→ **Work instruction**
Return, exactly and in full, the lines of the records below starting at the one with "## Utilisation des Données" and ending at the one with "## Vos droits", and no other lines.

(Stored items)
+++

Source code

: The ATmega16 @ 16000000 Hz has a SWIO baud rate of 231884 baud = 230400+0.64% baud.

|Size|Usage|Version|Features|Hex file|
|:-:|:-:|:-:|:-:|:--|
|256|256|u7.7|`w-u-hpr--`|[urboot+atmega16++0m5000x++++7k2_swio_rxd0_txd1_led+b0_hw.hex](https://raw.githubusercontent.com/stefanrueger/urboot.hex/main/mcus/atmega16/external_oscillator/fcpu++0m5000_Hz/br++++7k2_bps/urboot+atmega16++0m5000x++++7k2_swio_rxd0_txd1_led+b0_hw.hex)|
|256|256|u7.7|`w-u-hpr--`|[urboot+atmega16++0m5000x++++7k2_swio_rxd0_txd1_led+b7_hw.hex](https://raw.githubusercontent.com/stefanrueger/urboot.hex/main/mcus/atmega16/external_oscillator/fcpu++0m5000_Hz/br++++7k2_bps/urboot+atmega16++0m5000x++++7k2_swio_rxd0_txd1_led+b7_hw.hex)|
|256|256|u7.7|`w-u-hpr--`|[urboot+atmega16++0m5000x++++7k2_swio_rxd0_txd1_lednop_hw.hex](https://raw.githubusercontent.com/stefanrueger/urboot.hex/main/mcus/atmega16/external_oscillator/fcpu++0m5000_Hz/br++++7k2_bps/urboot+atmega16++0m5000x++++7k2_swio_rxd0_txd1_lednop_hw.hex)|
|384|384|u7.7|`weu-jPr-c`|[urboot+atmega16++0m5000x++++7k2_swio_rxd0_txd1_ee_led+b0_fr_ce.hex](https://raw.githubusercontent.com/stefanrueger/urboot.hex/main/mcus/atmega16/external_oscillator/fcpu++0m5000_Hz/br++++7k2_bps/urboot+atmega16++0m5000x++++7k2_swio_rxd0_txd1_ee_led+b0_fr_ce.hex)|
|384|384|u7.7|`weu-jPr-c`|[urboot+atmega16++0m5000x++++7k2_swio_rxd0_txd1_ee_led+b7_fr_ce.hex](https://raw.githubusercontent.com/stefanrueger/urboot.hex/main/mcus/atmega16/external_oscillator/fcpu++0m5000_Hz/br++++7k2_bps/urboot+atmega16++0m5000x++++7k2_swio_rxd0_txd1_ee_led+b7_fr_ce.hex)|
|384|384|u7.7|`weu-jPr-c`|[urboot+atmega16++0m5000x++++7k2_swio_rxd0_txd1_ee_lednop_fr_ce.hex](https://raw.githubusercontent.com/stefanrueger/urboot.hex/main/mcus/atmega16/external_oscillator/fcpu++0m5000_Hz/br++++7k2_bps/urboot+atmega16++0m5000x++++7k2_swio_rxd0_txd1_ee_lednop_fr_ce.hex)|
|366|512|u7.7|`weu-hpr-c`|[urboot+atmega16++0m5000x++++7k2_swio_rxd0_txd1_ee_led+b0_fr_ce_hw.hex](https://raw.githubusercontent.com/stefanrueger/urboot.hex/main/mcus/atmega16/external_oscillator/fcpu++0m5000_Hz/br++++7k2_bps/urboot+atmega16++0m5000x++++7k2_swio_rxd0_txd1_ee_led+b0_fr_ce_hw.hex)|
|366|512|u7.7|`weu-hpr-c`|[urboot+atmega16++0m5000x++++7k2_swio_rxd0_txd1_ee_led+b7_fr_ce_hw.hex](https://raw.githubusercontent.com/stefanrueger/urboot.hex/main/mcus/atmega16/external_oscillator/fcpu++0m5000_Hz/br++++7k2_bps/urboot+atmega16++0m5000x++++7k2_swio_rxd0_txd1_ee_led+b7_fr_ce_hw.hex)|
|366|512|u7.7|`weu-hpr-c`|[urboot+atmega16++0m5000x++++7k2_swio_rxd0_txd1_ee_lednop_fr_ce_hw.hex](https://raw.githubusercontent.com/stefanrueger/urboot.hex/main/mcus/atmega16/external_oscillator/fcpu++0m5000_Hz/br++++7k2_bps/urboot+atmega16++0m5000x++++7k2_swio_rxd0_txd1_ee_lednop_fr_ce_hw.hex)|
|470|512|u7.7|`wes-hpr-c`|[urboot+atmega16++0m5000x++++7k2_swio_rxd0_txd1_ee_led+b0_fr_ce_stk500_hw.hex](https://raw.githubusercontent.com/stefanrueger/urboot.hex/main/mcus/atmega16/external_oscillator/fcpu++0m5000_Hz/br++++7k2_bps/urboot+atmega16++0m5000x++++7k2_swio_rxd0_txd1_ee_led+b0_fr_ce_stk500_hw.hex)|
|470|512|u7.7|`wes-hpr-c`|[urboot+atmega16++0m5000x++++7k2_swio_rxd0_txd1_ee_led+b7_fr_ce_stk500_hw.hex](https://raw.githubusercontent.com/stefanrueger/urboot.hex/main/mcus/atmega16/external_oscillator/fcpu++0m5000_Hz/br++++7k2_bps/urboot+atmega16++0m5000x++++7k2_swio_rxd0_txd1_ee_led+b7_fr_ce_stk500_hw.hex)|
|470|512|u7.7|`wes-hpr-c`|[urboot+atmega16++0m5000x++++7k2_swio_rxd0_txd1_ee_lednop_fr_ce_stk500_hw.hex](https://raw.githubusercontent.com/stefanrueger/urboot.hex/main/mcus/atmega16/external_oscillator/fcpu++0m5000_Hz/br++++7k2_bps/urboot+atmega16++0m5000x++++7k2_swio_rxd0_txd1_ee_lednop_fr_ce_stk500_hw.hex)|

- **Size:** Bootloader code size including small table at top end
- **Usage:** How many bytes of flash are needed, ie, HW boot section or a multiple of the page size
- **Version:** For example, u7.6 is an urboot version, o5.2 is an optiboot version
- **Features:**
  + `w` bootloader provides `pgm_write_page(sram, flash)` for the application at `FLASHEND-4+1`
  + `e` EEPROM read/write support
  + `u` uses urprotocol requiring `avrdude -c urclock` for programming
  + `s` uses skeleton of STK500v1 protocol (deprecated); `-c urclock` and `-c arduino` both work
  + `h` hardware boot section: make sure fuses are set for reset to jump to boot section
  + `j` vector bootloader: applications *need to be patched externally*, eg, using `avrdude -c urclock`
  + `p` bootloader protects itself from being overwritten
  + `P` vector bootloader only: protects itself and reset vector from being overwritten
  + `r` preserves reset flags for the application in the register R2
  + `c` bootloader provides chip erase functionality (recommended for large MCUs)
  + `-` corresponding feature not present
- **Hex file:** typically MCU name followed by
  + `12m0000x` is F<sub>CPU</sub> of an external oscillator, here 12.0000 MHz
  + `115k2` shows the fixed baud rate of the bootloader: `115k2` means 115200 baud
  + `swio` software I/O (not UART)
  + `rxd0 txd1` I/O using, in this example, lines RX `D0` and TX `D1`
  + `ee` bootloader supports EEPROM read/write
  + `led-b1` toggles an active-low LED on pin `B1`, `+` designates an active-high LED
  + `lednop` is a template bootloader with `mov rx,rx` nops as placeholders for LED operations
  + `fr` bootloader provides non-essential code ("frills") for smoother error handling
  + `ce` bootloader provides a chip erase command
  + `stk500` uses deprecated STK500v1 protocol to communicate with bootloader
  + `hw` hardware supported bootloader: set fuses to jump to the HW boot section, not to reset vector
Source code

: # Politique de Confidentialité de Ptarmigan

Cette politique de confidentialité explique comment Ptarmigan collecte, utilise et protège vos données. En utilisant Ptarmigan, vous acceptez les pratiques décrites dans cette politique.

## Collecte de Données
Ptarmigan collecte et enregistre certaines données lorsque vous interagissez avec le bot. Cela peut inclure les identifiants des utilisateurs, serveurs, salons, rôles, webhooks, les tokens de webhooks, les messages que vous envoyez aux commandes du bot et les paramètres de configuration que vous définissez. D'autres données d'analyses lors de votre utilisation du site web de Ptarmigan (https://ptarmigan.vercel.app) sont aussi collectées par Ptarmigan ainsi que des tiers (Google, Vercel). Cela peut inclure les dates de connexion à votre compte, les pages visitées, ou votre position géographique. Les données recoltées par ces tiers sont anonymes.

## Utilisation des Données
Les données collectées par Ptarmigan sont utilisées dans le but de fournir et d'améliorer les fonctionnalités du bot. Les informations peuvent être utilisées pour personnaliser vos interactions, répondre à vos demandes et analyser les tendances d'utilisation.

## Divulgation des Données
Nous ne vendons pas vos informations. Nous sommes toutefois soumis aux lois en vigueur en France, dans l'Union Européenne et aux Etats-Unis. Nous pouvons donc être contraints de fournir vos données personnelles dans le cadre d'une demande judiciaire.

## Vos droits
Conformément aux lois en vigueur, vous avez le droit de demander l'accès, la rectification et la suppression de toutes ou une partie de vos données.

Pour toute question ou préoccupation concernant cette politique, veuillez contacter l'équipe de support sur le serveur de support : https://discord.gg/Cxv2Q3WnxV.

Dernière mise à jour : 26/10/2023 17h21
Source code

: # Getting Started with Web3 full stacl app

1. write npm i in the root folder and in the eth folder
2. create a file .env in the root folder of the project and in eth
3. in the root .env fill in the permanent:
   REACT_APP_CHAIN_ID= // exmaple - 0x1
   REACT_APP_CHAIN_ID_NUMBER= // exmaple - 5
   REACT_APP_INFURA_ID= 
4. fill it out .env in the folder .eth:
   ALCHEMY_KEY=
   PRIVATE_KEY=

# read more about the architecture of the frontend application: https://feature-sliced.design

+++

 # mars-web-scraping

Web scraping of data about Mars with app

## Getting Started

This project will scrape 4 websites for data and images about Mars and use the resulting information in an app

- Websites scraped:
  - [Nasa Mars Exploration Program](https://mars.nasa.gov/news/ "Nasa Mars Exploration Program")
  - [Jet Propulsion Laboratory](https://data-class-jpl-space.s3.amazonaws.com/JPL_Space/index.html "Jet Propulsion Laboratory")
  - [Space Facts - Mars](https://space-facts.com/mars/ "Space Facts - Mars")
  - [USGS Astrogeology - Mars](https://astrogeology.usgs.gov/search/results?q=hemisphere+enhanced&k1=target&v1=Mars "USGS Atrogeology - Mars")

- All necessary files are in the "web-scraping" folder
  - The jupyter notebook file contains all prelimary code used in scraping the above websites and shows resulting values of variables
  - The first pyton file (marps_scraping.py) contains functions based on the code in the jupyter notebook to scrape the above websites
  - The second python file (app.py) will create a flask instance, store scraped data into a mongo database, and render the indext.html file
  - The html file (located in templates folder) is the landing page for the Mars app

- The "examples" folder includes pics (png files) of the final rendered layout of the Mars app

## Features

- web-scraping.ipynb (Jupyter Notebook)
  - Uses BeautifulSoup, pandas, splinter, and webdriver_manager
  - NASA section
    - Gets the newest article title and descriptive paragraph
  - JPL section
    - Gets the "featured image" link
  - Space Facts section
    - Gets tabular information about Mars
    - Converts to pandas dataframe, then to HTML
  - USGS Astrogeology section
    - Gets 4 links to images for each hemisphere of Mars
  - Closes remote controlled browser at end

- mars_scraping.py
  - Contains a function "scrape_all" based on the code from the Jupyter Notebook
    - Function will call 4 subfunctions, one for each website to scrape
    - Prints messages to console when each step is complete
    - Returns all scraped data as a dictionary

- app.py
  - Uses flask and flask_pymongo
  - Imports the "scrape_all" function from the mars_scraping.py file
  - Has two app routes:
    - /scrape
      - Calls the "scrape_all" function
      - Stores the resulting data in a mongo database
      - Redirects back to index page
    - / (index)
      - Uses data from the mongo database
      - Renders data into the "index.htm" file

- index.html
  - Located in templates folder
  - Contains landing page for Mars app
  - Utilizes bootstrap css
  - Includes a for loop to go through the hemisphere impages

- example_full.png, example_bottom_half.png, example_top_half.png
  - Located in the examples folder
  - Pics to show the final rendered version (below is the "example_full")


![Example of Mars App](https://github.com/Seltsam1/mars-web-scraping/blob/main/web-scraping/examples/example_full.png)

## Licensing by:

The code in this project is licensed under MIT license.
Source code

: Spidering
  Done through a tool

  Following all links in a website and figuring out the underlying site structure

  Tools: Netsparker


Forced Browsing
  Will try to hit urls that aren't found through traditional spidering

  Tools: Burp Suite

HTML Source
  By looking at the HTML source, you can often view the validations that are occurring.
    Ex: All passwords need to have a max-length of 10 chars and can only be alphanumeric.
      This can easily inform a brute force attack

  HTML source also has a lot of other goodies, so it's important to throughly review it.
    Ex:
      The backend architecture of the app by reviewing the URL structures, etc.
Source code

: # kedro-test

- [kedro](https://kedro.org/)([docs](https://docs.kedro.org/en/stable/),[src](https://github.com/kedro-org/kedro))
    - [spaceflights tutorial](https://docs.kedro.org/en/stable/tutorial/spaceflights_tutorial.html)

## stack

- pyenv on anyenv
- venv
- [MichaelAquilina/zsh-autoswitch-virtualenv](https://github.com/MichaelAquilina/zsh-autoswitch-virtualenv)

+++

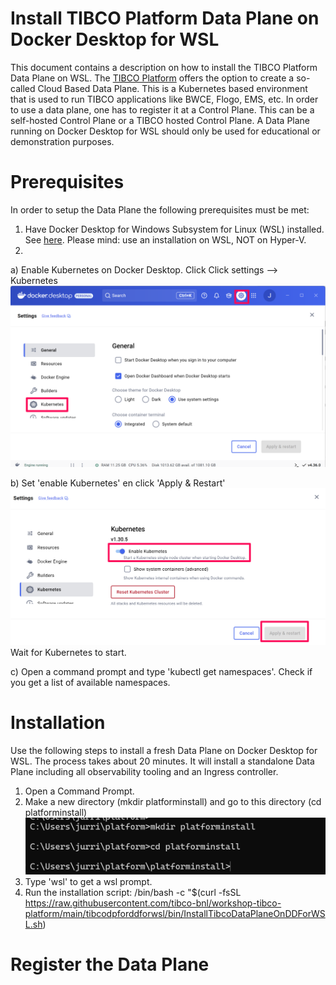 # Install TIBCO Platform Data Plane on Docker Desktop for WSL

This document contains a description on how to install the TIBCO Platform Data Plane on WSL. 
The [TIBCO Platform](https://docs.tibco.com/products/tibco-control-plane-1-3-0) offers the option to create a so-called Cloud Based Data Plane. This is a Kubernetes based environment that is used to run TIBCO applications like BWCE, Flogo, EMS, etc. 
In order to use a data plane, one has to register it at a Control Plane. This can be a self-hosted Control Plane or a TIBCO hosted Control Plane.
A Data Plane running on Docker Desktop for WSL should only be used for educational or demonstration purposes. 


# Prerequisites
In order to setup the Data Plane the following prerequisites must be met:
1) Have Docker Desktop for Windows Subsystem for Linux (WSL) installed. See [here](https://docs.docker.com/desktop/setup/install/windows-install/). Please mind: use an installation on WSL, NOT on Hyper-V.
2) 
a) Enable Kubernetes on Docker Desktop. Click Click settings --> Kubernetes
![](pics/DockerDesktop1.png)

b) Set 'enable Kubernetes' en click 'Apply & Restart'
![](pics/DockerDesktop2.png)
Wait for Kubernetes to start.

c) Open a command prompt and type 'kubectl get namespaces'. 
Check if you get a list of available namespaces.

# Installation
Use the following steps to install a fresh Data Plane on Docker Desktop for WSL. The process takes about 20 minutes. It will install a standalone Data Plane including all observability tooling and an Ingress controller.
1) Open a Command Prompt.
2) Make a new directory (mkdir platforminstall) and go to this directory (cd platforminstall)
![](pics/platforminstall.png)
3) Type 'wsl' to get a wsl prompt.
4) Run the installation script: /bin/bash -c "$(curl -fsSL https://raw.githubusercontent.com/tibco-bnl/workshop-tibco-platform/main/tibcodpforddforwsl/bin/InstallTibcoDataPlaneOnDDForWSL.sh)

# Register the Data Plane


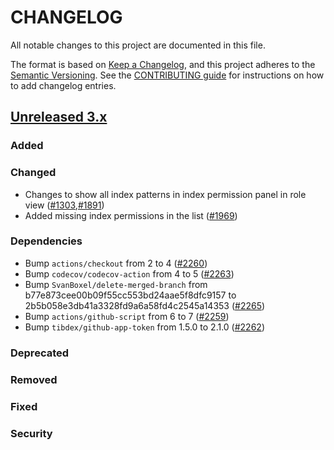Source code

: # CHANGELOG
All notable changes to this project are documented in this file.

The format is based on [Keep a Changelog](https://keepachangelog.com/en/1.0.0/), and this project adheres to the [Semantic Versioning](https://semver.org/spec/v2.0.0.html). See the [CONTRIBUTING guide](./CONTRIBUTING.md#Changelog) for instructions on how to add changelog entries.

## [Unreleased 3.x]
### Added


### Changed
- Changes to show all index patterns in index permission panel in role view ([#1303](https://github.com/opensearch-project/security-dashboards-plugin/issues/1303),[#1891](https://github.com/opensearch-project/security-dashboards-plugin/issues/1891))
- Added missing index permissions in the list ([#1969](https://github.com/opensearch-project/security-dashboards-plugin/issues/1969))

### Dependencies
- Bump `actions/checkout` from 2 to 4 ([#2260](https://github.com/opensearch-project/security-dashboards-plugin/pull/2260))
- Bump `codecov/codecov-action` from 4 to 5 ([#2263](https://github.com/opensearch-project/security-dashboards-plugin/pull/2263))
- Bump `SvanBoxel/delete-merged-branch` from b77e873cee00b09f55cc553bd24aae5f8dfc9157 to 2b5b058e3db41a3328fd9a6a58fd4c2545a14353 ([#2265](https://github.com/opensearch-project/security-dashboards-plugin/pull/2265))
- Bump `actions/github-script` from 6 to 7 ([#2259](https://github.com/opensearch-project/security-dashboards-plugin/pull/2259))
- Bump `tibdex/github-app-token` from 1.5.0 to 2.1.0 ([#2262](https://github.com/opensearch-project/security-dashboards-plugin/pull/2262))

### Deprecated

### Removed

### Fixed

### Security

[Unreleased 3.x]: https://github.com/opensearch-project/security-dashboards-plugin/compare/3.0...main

+++

→ **Written response**
## Utilisation des Données
Les données collectées par Ptarmigan sont utilisées dans le but de fournir et d'améliorer les fonctionnalités du bot. Les informations peuvent être utilisées pour personnaliser vos interactions, répondre à vos demandes et analyser les tendances d'utilisation.

## Divulgation des Données
Nous ne vendons pas vos informations. Nous sommes toutefois soumis aux lois en vigueur en France, dans l'Union Européenne et aux Etats-Unis. Nous pouvons donc être contraints de fournir vos données personnelles dans le cadre d'une demande judiciaire.

## Vos droits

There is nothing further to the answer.